SUPPLIED RECORDS section start

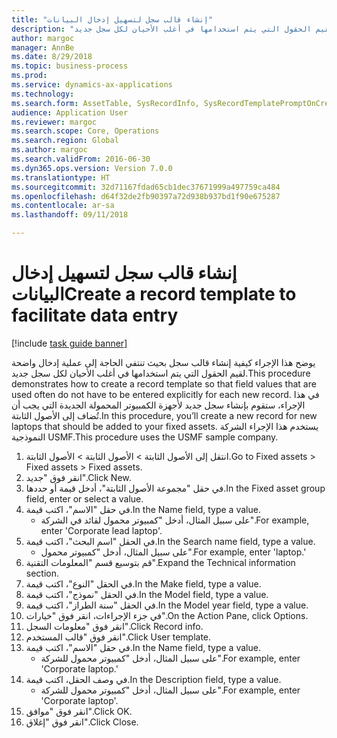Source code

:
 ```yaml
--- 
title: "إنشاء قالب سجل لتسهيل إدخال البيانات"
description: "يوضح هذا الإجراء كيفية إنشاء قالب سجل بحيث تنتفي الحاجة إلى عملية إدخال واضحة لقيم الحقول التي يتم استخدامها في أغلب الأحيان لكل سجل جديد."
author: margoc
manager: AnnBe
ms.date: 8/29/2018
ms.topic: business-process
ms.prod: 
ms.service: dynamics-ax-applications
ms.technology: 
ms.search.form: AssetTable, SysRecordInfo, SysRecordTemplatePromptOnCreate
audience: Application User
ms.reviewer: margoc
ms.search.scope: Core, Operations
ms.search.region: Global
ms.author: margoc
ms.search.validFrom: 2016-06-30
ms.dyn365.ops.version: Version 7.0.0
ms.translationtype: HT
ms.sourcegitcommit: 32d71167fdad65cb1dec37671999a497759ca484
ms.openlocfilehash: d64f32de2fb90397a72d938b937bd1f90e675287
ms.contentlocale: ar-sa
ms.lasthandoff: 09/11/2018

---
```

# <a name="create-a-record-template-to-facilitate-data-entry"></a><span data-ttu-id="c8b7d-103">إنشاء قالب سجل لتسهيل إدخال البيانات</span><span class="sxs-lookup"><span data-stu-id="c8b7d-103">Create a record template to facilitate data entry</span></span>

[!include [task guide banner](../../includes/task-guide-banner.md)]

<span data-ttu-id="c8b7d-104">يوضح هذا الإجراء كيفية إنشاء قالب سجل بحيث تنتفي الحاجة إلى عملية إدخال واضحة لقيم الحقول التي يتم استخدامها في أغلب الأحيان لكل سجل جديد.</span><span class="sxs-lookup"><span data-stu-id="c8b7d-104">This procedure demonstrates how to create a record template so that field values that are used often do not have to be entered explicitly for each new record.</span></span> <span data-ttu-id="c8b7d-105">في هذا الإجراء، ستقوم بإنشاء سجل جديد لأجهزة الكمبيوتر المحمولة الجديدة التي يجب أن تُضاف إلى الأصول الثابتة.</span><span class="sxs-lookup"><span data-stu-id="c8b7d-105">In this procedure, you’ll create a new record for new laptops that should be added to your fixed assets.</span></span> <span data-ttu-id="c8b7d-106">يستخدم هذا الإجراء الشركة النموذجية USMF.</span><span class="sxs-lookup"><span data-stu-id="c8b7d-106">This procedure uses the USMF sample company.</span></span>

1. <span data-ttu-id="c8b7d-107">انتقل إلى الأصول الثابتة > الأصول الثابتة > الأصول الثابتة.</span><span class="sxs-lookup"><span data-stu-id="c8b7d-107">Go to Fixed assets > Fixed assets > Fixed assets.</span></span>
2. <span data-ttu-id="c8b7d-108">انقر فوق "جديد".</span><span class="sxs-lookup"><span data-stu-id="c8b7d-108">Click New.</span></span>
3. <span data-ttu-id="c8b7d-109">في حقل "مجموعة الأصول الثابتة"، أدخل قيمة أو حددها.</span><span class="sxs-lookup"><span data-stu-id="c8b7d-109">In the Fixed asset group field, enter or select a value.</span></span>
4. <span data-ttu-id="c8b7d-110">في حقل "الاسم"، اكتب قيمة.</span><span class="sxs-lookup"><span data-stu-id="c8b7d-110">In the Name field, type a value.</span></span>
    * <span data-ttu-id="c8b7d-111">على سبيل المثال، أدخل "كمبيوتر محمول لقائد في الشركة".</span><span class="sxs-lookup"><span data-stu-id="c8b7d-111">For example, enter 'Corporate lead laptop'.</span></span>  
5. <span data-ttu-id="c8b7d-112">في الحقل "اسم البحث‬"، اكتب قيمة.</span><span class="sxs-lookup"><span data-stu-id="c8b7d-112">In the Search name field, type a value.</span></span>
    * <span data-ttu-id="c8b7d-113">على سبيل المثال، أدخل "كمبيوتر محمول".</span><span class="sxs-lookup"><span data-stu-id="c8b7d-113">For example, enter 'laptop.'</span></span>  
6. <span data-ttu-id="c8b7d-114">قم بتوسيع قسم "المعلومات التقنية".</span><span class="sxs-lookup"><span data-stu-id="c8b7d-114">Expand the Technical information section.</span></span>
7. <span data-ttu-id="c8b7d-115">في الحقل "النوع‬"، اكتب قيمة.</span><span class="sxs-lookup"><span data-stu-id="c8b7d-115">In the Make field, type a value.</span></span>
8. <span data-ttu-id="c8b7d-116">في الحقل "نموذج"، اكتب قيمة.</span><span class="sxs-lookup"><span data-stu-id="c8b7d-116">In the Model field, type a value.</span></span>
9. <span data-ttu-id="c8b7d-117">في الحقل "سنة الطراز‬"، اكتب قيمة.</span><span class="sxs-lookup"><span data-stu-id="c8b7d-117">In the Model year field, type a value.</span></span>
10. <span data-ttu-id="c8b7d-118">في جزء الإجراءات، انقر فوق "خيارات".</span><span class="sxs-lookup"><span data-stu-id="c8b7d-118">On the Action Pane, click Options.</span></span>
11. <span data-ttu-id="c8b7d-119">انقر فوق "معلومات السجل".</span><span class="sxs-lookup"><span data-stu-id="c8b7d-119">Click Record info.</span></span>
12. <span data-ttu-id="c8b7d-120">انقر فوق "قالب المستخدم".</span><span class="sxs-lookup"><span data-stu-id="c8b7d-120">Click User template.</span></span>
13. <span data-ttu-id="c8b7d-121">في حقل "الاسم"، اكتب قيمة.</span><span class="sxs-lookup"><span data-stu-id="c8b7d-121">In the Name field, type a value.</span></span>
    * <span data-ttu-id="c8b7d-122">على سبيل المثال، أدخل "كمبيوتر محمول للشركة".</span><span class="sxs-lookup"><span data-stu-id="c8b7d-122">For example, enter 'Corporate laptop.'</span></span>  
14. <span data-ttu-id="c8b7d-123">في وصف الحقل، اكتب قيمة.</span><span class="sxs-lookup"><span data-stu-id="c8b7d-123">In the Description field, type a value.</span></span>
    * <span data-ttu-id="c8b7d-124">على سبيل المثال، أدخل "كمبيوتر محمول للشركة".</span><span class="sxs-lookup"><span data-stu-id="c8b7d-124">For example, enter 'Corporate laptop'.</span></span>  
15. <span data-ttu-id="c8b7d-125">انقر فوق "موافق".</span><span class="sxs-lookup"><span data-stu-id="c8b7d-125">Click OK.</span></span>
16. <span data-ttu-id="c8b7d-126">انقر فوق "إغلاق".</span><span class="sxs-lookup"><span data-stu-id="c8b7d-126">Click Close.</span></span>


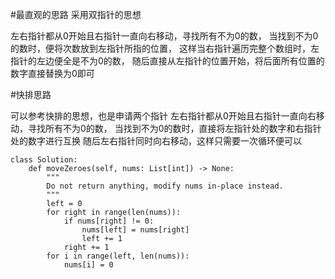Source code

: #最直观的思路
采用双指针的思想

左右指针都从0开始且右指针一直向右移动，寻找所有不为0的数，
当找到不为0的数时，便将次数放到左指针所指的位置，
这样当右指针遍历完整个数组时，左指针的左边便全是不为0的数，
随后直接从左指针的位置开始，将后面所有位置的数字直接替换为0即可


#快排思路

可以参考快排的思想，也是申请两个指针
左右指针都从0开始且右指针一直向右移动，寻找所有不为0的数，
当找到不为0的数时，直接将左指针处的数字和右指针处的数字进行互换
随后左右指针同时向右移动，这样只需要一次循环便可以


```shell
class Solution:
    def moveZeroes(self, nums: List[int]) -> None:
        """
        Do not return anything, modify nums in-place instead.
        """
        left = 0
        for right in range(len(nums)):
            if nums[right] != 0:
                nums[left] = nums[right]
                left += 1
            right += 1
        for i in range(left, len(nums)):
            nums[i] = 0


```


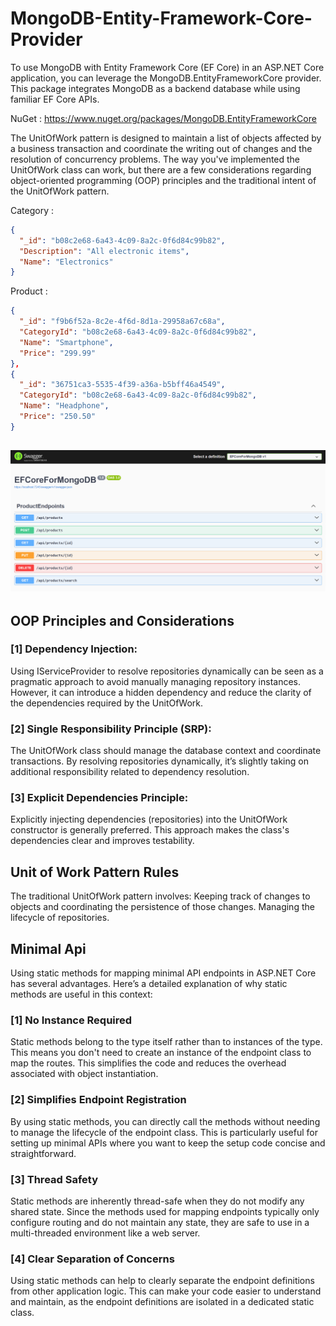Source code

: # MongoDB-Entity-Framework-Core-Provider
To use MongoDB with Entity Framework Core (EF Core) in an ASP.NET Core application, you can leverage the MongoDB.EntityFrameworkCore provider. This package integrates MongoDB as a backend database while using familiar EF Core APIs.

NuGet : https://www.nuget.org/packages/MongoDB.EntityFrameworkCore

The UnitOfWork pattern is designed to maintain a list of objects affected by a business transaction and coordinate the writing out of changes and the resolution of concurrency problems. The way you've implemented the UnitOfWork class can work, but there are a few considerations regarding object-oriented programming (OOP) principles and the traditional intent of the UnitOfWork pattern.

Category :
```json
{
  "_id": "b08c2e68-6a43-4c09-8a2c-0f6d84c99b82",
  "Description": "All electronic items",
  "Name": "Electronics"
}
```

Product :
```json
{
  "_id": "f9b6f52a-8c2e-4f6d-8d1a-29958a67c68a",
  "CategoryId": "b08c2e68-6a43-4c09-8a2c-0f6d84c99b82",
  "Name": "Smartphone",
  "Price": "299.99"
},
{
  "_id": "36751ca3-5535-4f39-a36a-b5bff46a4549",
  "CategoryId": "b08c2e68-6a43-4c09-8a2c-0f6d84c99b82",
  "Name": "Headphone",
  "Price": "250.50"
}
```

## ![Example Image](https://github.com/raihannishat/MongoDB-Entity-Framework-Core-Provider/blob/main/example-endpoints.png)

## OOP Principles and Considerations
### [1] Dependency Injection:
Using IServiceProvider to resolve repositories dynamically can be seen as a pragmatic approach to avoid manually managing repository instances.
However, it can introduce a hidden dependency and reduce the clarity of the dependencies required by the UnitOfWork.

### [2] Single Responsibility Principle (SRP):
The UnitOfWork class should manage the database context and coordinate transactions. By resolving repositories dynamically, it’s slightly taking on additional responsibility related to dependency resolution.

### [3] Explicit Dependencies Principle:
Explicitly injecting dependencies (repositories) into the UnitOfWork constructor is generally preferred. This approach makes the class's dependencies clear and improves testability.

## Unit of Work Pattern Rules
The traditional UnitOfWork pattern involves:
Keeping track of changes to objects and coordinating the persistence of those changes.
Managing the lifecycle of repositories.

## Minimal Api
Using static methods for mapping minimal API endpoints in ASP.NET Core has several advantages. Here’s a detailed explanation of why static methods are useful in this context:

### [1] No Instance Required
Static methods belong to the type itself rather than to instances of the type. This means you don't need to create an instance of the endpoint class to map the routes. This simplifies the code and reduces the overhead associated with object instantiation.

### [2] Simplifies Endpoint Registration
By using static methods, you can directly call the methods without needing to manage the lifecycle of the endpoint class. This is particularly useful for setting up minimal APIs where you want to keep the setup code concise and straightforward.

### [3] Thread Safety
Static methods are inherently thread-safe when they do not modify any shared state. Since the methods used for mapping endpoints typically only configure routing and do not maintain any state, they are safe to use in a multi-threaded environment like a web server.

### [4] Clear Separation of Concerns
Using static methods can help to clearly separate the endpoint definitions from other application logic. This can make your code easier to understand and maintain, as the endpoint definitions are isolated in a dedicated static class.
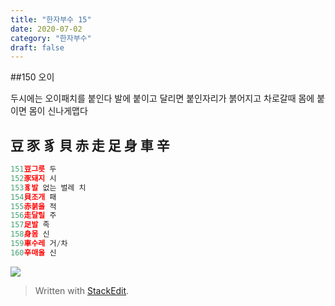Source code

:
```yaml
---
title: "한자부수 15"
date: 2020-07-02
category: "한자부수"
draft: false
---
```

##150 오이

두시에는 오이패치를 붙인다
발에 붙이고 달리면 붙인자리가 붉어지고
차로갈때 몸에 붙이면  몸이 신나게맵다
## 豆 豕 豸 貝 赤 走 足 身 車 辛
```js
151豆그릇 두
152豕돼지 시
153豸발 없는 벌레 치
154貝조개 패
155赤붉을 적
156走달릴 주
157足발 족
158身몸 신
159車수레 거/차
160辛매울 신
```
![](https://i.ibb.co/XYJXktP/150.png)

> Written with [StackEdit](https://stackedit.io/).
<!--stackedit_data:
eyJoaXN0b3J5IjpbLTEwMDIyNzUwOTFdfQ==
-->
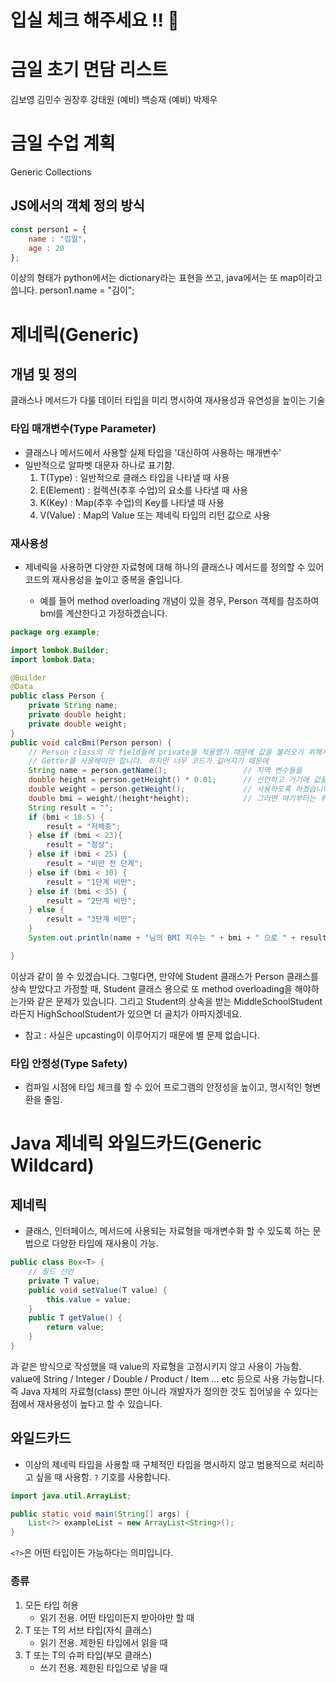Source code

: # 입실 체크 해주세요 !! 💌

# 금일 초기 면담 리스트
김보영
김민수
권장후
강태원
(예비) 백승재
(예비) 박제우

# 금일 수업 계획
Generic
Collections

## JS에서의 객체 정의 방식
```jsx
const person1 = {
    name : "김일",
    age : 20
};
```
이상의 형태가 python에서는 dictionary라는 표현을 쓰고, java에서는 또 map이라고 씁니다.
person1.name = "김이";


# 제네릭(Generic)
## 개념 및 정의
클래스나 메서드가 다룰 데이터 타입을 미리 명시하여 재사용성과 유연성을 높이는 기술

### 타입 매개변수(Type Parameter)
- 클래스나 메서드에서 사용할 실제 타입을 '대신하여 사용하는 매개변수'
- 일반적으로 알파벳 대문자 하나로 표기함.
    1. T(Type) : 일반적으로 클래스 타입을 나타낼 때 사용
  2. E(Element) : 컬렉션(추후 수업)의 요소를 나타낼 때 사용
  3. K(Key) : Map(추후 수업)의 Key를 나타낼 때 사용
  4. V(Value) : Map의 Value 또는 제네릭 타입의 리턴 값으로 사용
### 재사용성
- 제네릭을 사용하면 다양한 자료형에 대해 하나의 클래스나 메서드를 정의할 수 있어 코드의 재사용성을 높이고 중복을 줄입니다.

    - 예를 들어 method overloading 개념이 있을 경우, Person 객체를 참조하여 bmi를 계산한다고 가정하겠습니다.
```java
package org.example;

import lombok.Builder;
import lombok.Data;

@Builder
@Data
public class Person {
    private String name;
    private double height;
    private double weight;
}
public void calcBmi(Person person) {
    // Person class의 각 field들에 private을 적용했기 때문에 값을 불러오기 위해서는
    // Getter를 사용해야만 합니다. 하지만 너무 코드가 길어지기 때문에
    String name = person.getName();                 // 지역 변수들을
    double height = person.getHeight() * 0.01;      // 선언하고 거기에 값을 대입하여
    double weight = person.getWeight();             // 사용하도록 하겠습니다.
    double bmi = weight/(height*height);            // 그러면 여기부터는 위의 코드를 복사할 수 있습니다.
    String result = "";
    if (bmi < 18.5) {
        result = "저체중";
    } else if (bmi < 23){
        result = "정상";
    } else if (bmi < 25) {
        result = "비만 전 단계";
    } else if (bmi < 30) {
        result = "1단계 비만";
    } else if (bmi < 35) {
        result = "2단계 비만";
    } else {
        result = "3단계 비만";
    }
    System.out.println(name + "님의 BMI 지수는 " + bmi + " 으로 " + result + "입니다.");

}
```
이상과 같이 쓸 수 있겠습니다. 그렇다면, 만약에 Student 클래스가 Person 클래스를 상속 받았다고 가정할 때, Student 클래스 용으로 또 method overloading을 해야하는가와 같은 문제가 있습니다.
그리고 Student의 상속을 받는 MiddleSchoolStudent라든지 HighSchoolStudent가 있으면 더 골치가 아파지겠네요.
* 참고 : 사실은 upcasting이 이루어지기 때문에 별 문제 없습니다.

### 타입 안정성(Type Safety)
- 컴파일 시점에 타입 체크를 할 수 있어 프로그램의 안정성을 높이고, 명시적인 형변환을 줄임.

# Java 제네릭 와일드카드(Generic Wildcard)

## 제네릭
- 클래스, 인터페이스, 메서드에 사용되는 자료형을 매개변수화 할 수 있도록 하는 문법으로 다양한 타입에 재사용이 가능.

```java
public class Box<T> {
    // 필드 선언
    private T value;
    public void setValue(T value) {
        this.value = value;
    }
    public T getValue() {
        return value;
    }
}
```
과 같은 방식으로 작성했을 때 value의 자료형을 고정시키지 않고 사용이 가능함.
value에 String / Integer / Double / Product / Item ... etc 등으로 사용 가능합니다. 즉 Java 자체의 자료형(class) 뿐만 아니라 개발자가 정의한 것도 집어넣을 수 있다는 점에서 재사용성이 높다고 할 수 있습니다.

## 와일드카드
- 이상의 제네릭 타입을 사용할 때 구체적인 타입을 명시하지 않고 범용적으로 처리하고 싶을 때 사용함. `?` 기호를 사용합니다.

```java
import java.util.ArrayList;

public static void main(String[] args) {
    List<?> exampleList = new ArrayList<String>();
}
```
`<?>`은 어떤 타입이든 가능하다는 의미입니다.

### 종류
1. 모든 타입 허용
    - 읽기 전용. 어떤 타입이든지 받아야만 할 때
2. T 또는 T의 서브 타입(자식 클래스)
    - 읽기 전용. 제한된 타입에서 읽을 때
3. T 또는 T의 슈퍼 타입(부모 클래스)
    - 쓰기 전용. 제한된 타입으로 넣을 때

SUPPLIED RECORDS section end

**GOAL OF THE EXERCISE**
From the records above, extract the lines from the one holding "当找到不为0的数时，便将次数放到左指针所指的位置，" through the one holding "### [1] Dependency", word for word; omit the pictures.

**RESULT**
当找到不为0的数时，便将次数放到左指针所指的位置，
这样当右指针遍历完整个数组时，左指针的左边便全是不为0的数，
随后直接从左指针的位置开始，将后面所有位置的数字直接替换为0即可


#快排思路

可以参考快排的思想，也是申请两个指针
左右指针都从0开始且右指针一直向右移动，寻找所有不为0的数，
当找到不为0的数时，直接将左指针处的数字和右指针处的数字进行互换
随后左右指针同时向右移动，这样只需要一次循环便可以


```shell
class Solution:
    def moveZeroes(self, nums: List[int]) -> None:
        """
        Do not return anything, modify nums in-place instead.
        """
        left = 0
        for right in range(len(nums)):
            if nums[right] != 0:
                nums[left] = nums[right]
                left += 1
            right += 1
        for i in range(left, len(nums)):
            nums[i] = 0


```


Source code

: # MongoDB-Entity-Framework-Core-Provider
To use MongoDB with Entity Framework Core (EF Core) in an ASP.NET Core application, you can leverage the MongoDB.EntityFrameworkCore provider. This package integrates MongoDB as a backend database while using familiar EF Core APIs.

NuGet : https://www.nuget.org/packages/MongoDB.EntityFrameworkCore

The UnitOfWork pattern is designed to maintain a list of objects affected by a business transaction and coordinate the writing out of changes and the resolution of concurrency problems. The way you've implemented the UnitOfWork class can work, but there are a few considerations regarding object-oriented programming (OOP) principles and the traditional intent of the UnitOfWork pattern.

Category :
```json
{
  "_id": "b08c2e68-6a43-4c09-8a2c-0f6d84c99b82",
  "Description": "All electronic items",
  "Name": "Electronics"
}
```

Product :
```json
{
  "_id": "f9b6f52a-8c2e-4f6d-8d1a-29958a67c68a",
  "CategoryId": "b08c2e68-6a43-4c09-8a2c-0f6d84c99b82",
  "Name": "Smartphone",
  "Price": "299.99"
},
{
  "_id": "36751ca3-5535-4f39-a36a-b5bff46a4549",
  "CategoryId": "b08c2e68-6a43-4c09-8a2c-0f6d84c99b82",
  "Name": "Headphone",
  "Price": "250.50"
}
```

## ![Example Image](https://github.com/raihannishat/MongoDB-Entity-Framework-Core-Provider/blob/main/example-endpoints.png)

## OOP Principles and Considerations
### [1] Dependency Injection:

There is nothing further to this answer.